Te souviens-tu de ton premier émoi artistique ?
Il y en a eu tellement… D’abord au théâtre, quand à l’âge de 13 ans j’ai découvert le travail d’Ariane Mnouchkine au Théâtre du Soleil.
Au cinéma, plus tard, avec la découverte du chef-d’œuvre de Barbara Loden : Wanda.
Mais ma plus grande émotion, je l’ai eue en 1995, en me baladant à Montmartre et en entrant par hasard à la Halle Saint-Pierre, où se tenait l’exposition Art Brut et Compagnie, la face cachée de l’art contemporain.

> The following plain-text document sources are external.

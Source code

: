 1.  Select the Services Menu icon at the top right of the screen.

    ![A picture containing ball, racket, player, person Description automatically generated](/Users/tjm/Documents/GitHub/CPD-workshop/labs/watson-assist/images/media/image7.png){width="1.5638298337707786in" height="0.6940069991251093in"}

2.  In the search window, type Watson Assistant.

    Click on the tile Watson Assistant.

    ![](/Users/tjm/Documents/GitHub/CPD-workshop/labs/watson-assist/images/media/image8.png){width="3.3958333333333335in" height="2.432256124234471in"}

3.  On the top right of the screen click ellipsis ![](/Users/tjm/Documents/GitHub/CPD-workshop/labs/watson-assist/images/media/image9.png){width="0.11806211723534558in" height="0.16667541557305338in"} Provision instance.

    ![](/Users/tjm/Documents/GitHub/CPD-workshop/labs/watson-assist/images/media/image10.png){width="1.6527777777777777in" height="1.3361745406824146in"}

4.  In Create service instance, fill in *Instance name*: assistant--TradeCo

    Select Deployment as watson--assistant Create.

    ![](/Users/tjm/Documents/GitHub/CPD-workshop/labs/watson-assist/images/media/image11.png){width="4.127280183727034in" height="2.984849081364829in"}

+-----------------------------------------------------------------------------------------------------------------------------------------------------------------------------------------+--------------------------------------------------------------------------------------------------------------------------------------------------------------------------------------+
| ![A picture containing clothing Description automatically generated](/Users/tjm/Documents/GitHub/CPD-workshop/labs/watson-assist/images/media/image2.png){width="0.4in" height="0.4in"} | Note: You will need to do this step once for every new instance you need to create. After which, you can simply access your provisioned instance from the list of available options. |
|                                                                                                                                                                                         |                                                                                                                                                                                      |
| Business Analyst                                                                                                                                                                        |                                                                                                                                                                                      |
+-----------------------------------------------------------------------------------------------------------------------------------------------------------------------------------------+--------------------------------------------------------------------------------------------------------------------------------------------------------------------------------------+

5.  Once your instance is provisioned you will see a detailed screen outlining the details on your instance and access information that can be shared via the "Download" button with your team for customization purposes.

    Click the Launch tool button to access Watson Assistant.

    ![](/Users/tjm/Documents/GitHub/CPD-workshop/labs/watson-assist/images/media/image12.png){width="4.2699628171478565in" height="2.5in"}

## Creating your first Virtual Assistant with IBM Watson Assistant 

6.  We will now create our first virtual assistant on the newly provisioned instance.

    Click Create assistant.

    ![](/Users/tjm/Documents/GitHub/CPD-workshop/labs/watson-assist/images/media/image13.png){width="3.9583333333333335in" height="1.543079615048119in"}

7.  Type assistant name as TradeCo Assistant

Énorme claque !
Et mon premier et dernier grand émoi, c’était au Mucem, puisque pour la première fois, j’ai pleuré devant une œuvre : Pan, un polyptyque de Cy Twombly.
Quand as-tu commencé à créer tes premières œuvres ?
Le jour où, toute petite, ma mère m’a offert ma première boîte de pastels ! Elle l’a très vite regretté, car mon “support” préféré à l’époque n’était ni les murs ni le papier… mais les meubles de la maison !
J’ai toujours créé, dessiné, modelé, crayonné, brodé et tissé. J’ai une petite obsession 😉
Et d’aussi loin que je m’en souvienne, j’ai toujours exploré le trait, la ligne. Mes traits, par milliers, faits instinctivement depuis toujours, sont mon langage.
Un trait n’est rien. Ou presque. Deux traits, c’est déjà tout un monde.
La répétition n’a de sens que si elle est obsessionnelle. J’aime expérimenter le geste, la répétition à l’infini du trait, de la trace maintes fois refaite et pourtant sans cesse différente.
Y a-t-il eu des rencontres importantes qui t’ont confortée dans tes choix artistiques ?
La rencontre qui m’a bouleversée et influencée, c’est celle avec le réalisateur Jérôme de Missolz, avec qui j’ai tourné deux longs-métrages, dont un film “ovni” et hypnotique sur la vie de la photographe Francesca Woodman.
Et je dirais aussi la rencontre avec l’œuvre et les écrits de la peintre canadienne Agnès Martin, qui cherche à provoquer une expérience émotionnelle à travers son travail. Sa vie, sa réflexion, son approche… tout chez elle me touche profondément.
Marseille a-t-elle changé ta façon de créer ?
Je ne sais pas vraiment.
Je suis venue ici pour vivre sous un carré de ciel bleu.
Pour la luminosité. Ma recherche interroge notre capacité à percevoir ce qui nous entoure et questionne notre rapport à l’environnement, à la fois humain et naturel. Alors oui, si Marseille n’a pas changé ma façon de créer, elle l’a sans doute influencée.
Tu utilises de nombreuses techniques (broderie, tissage, peinture…) avec un rapport très charnel au médium.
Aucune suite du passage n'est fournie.